--- START ---
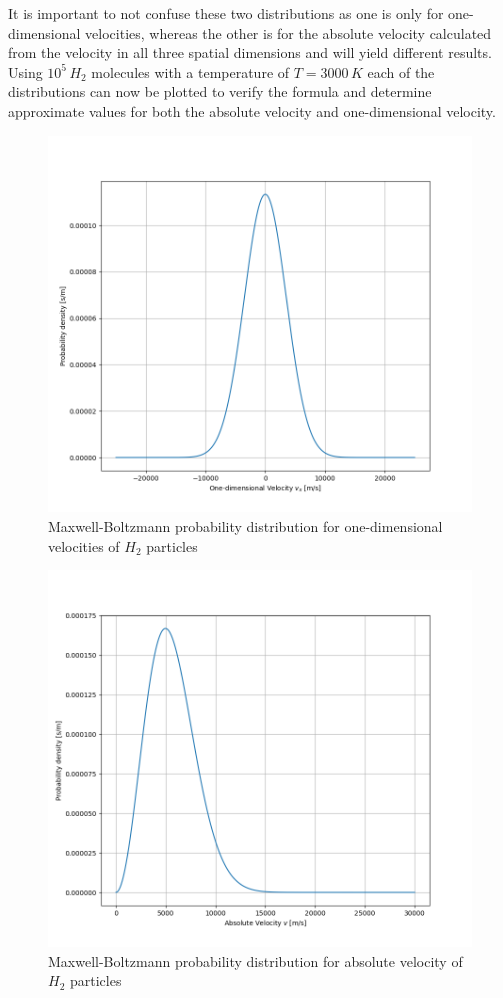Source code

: \documentclass[reprint,english,notitlepage]{revtex4-2}
\begin{document}
It is important to not confuse these two distributions as one is only for one-dimensional velocities, whereas the other is for the absolute velocity calculated from the velocity in all three spatial dimensions and will yield different results.
Using $10^5\,H_2$ molecules with a temperature of $T=3000\,K$ each of the distributions can now be plotted to verify the formula and determine approximate values for both the absolute velocity and one-dimensional velocity.
\begin{figure}[h]
	\centering
	\includegraphics[scale=0.3]{./Figures/Max-Boltz1}
	\caption{Maxwell-Boltzmann probability distribution for one-dimensional velocities of $H_{2}$ particles}\label{fig:Max_Boltz1D_Plot}
\end{figure}
\begin{figure}[h]
	\centering
	\includegraphics[scale=0.3]{./Figures/Max-Boltz3}
	\caption{Maxwell-Boltzmann probability distribution for absolute velocity of $H_{2}$ particles}\label{fig:Max_Boltz3D_Plot}
\end{figure}
\end{document}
--- END ---
▶ **Work item**
Wherever the word "scale" turns up in the material, copy the whole line.

▶ **Answer to this exercise**
	\includegraphics[scale=0.3]{./Figures/Max-Boltz1}
	\includegraphics[scale=0.3]{./Figures/Max-Boltz3}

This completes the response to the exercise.